Feep is right. I am much less enjoyable to be around, especially in game.
In reality I am not a hugely angry person. Quite nonchalant, often pretty indifferent. I am quite a bitter personality, however. Humorous, but bitter. My jokes are usually crude humor, or aimed at someone. I am highly opinionated, you've probably noticed. I can be quite the antagonist too.
I consider myself quite a mature individual. Someone once said I looked much younger than he imagined, in that photo I posted in the "Post A Real Life Picture Of Yourself" topic. I guess its because I was the only one who was dressed smartly and wasn't hiding under a fringe like most of the teens who post their images, going for a sort of emo-in-denial look. I feel de-attached from my generation, and thats probably why I am unsocial. I am not a social person, online or in reality. I do not care if people loathe me or love me, ideally I'd prefer if there was a mutual feeling between everyone that was just... meh. I am not some socially awkward person who hides in their room and never comes out. But I have no desire to go and start kissing up to people, or gets hundreds of hollow Facebook friends like anyone cares.
I am creative, if I do say so myself. The idea of being able to make something that other people enjoy and use is exciting for me, and the internet made that possible. The Blockland forum is the easiest audience to hit for me, since I'm developing a product for my own age group, and it doesn't have to be the most professional piece of kit ever designed. This is why I'm often spewing out videos, or programs like AfterBlock (FEB 1ST GUISE).

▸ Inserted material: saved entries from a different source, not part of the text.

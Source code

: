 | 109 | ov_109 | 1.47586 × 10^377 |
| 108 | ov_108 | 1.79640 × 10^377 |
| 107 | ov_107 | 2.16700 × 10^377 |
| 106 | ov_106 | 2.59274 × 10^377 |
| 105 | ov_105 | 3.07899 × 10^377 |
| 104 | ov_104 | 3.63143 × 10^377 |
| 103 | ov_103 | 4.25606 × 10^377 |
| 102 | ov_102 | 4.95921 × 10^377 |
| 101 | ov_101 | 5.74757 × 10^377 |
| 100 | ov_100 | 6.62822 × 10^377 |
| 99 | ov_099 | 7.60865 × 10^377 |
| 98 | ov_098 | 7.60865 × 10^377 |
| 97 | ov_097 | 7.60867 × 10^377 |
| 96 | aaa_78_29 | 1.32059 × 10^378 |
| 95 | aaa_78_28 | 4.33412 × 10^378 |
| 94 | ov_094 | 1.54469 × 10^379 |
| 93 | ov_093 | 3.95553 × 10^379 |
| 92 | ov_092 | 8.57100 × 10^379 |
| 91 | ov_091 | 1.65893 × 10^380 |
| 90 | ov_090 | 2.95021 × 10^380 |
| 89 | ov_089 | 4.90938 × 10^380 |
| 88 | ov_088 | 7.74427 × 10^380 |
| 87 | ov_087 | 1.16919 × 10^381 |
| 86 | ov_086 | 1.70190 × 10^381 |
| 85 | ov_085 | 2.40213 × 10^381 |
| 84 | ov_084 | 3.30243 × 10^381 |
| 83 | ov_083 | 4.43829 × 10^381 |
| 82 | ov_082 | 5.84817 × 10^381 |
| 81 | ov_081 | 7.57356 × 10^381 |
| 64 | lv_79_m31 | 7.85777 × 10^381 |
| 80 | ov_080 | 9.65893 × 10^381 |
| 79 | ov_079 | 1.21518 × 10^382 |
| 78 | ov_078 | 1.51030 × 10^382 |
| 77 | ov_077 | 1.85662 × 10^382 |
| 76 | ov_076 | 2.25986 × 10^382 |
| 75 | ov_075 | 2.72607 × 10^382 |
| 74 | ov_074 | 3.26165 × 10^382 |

Journalism is a big interest of mine. I spent a day working with some journalists just as a sort of work experience thing, going out and helping with the reports. I've always liked journalism, which is largely why TBB exists now, because blogging was emphasized as the future of journalism from the people I talked to, and trying it out myself now seems beneficial and fun.
I consider myself to be modest. I won't back down if someone criticizes what I do, but I find it hard to accept compliments, and I definitely doubt my abilities. In fact it makes me uncomfortable, especially if its someone from the community in-game. But I won't lie, it does hurt me that people try to explain my creative output as some sort of attention seeking scheme. No doubt I'd love my projects to get attention, from an advertising perspective. But my drive is not to get approval from the forum. My drive is to provide something to the small amount that will embrace and enjoy it, like the videos on YouTube perhaps. I wish people would stop being so up their own ass thinking is all about me wanting their own approval, and appreciate it for what is is. A creative project by someone who has the passion and the time.
If I am bitter, I'm bitter. I'm not going to change just for one person. And I don't see why I've been picked out, considering everyone is as, if not more moody than I usually am. I definitely used to be more "exciting" in-game if you like. Now I just prefer quietly sitting in servers like Zack0's or Wallets and not saying much.
I hope that gives you a better insight. I have no trouble listing my flaws, because thats me and if you don't like it, pfft what do I care I don't even know you anymore.